24 settembre 2015

Visita a due centri per minori a San Giovanni La Punta e S.Agata Li Battiati

“Airone Onlus” è un associazione che da molto tempo si occupa di minori. La prima comunità nasce intorno agli anni Ottanta per ospitare ragazzi italiani ma ben presto, già negli anni Novanta, comincia ad ospitare anche minori stranieri non accompagnati.

Attualmente l’associazione gestisce tre comunità per minori, dove sono ospitati sia ragazzi italiani che stranieri; tutte e tre sono convenzionate con la regione e sono assolutamente indipendenti tra loro, con una autonomia operativa che ritengono preziosa per una migliore gestione delle situazioni che sono differenti sia tra comuni di residenza che tra comunità.

Abbiamo avuto modo di conoscere solamente due delle tre strutture e, nonostante l’autonomia, sono numerose le somiglianze.
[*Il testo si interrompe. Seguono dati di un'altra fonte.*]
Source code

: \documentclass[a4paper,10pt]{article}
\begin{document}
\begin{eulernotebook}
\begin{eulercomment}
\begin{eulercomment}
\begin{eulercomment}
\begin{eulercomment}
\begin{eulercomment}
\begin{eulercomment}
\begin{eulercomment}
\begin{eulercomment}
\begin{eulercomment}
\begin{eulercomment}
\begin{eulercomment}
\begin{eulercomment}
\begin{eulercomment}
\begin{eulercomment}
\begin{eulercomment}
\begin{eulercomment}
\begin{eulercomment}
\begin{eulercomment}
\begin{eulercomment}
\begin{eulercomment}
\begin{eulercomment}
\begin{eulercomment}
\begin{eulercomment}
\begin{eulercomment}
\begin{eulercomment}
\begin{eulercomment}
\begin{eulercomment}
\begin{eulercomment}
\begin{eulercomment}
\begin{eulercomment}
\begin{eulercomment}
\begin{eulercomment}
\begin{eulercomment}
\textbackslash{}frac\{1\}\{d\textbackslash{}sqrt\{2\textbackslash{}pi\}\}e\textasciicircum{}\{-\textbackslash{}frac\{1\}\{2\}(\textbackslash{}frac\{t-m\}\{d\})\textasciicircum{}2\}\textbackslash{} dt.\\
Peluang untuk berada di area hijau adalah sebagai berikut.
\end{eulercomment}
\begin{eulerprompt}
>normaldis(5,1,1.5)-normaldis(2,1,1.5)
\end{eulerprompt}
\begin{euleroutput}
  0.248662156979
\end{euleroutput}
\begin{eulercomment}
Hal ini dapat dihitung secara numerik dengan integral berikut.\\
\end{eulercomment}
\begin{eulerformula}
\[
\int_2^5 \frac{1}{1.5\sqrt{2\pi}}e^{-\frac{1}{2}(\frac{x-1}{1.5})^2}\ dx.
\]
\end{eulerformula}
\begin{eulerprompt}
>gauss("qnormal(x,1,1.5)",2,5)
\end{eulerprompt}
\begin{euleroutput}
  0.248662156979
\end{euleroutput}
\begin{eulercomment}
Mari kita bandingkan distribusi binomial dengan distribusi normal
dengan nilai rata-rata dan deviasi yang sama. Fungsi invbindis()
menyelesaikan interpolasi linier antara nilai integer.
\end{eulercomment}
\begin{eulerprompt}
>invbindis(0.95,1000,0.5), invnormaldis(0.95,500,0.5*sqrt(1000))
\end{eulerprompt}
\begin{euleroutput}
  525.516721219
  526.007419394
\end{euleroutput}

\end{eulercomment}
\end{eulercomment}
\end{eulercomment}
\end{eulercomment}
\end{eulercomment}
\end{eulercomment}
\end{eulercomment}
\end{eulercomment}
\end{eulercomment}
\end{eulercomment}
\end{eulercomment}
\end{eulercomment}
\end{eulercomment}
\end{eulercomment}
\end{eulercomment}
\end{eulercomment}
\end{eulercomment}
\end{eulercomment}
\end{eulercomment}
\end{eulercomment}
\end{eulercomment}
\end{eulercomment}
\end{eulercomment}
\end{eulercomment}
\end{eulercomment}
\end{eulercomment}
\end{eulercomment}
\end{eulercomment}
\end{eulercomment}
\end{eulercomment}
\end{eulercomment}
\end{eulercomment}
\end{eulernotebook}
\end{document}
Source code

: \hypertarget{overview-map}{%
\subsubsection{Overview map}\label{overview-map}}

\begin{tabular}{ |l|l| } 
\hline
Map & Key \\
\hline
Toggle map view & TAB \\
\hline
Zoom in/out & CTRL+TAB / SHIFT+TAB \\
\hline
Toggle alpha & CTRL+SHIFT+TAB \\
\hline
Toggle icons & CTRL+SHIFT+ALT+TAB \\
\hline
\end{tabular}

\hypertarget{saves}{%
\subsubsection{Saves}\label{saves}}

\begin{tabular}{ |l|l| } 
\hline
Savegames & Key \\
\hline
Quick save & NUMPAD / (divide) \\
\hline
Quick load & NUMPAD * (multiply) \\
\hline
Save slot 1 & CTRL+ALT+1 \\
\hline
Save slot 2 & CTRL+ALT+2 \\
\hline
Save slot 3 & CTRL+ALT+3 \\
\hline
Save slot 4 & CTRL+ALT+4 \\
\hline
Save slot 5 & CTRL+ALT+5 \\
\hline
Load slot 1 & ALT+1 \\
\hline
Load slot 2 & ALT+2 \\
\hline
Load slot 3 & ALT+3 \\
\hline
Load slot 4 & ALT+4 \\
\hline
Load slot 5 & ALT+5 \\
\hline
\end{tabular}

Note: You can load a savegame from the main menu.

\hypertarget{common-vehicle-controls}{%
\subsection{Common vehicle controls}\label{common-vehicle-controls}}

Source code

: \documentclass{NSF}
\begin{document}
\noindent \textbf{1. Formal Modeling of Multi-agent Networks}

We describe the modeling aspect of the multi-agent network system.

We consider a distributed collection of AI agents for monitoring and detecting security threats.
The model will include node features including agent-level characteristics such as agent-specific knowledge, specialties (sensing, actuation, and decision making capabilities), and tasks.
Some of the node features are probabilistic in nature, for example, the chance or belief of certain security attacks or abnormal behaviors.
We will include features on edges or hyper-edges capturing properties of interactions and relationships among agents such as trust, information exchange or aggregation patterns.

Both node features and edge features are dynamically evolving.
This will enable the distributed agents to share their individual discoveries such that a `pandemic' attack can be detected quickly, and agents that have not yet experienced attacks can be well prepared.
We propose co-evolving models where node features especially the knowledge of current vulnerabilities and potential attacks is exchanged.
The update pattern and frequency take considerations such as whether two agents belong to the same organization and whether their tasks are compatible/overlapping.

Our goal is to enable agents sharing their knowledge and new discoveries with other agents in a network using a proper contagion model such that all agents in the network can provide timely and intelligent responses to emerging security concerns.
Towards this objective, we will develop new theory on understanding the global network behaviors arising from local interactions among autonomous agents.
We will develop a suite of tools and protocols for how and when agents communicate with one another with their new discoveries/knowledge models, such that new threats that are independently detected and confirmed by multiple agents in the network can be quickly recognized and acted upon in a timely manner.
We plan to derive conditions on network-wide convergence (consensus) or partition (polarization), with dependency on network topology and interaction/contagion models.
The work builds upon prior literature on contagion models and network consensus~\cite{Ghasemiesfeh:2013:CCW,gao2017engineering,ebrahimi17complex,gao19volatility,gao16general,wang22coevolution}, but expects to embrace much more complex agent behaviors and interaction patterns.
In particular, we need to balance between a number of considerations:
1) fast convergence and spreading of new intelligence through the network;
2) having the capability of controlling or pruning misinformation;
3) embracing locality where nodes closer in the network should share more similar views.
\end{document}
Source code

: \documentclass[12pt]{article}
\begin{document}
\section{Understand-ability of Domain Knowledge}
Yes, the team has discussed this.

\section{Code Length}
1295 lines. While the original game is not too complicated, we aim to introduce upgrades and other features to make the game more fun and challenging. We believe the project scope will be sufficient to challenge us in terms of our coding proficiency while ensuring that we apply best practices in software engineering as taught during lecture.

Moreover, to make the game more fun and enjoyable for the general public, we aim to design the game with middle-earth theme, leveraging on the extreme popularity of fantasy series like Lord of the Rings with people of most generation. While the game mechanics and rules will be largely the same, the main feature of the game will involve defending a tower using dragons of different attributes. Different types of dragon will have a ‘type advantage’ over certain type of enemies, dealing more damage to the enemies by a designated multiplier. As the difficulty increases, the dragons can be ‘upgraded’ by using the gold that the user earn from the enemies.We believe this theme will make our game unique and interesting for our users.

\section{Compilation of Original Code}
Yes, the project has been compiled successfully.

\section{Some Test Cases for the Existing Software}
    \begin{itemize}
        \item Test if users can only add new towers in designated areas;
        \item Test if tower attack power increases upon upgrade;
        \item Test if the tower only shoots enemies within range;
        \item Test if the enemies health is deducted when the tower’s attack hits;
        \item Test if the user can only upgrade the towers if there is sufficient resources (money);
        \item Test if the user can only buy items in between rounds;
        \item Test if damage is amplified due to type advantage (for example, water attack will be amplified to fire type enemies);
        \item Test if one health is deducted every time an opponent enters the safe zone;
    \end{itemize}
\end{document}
Entrambe sono predisposte all’accoglienza di dieci ospiti, ragazzi maschi di età compresa tra i 14 e i 18 anni, due posti sono riservati a chi proviene dall’area penale. I due appartamenti sono molto curati e puliti, con spazi ampi e accoglienti, e sono facili da raggiungere con i mezzi pubblici. Anche l’équipe che lavora all’interno dei due centri si assomiglia per composizione: quattro educatori, di cui uno ha il ruolo di coordinatore, un educatore part-time e un ausiliario che provvede alla preparazione dei pasti e alle pulizie della casa. Gli operatori con cui ho avuto modo di parlare lavorano all’interno delle comunità da diversi anni ed hanno quindi acquisito l’esperienza sul campo.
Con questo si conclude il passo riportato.